Paco de Lucia’s name may be synonymous with flamenco, yet non-aficionados remember the Spanish legend mostly as a virtuosic performer rather than an innovative composer who refused to see his chosen genre as something solid – though, of course, filigreed and transparent – and who would be aghast to see its arrested development in recent years. Still, this stop in creative growth is deceptive, and there’s no better proof of such a point than the conspiracy between singing multi-instrumentalist Diego Amador and guitarist José María Bandera – the former a formidable, if self-taught, force behind the drive to reinvent the role of piano in multiple contexts, the latter a direct descendant of De Lucia line, a nephew and a former accompanist of Paco and a student of Paco’s pater. Together, the two masters of the trade came up with a reverently incendiary tribute to their hero, covering his tracks and leaving a fresh imprint on his classics.
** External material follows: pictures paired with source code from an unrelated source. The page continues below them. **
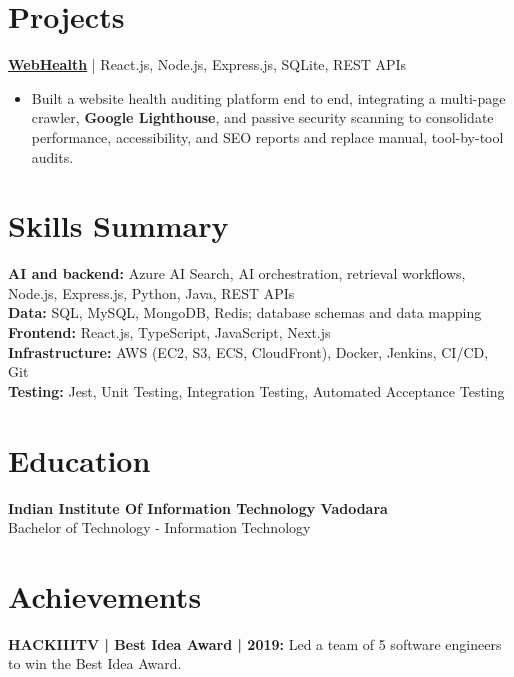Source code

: \documentclass[a4paper,10pt]{article}
\begin{document}
\section{Projects}
\textbf{\href{https://web-health-eta.vercel.app/}{WebHealth}} | React.js, Node.js, Express.js, SQLite, REST APIs
\begin{itemize}
\item Built a website health auditing platform end to end, integrating a multi-page crawler, \textbf{Google Lighthouse}, and passive security scanning to consolidate performance, accessibility, and SEO reports and replace manual, tool-by-tool audits.
\end{itemize}

\section{Skills Summary}
\textbf{AI and backend:} Azure AI Search, AI orchestration, retrieval workflows, Node.js, Express.js, Python, Java, REST APIs\\
\textbf{Data:} SQL, MySQL, MongoDB, Redis; database schemas and data mapping\\
\textbf{Frontend:} React.js, TypeScript, JavaScript, Next.js\\
\textbf{Infrastructure:} AWS (EC2, S3, ECS, CloudFront), Docker, Jenkins, CI/CD, Git\\
\textbf{Testing:} Jest, Unit Testing, Integration Testing, Automated Acceptance Testing

\section{Education}
\textbf{Indian Institute Of Information Technology Vadodara}\\
Bachelor of Technology - Information Technology

\section{Achievements}
\textbf{HACKIIITV | Best Idea Award | 2019:} Led a team of 5 software engineers to win the Best Idea Award.
\end{document}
It’s hardly surprising, however, that the pair set the fluttering medley of “Potpourri Buleria” where their own melodies complement De Lucia’s tunes as this album centerpiece, but having it start with the passionate, and artificially patinated by a crackle of plastic, “Gloria al Maestro” where Amador’s left alone to run his fingers over both ivories and strings and to intone Andalusian stanzas over his son’s percussive spicing. Diego’s jazzy approach to keyboards may invoke Alberto Ginastera’s, and when his synthesizer, mandola and bass underpin Bandera’s lace on “Canción de Amor” – which fleshes out the original’s elegy first with pastel-hued strokes and then with muscular twang – the gates into a world of fairly contemporary sensuality get open wide. And while the voice-spurred “Palenque” offers a diaphanous, albeit riff-ruffled, panorama of the players’ abilities to venture beyond their chose genre’s folk frontiers, there’s also immense energy in their delivery – toned down to a baroque dance for “Monasterio de Sal” to shine an elegant light and turned up to angular splashes for “Zyryab” to marry abstract ripples and strum to rapturous unison.
With “Montiño” getting increasingly hotter in an apparently live atmosphere, and “Minera” burning briefly yet brightly in its vibrant soundscape, before “Chiquito” unfolds into serenade, staying cool listening to this platter is all but impossible, and even the solemn “Callejón de Muro” that brings things to a close here in the most magnificent fashion can’t dim the fire of “Paqueando” making the Amador and Bandera’s effort a genuine game-changer in the field of flamenco.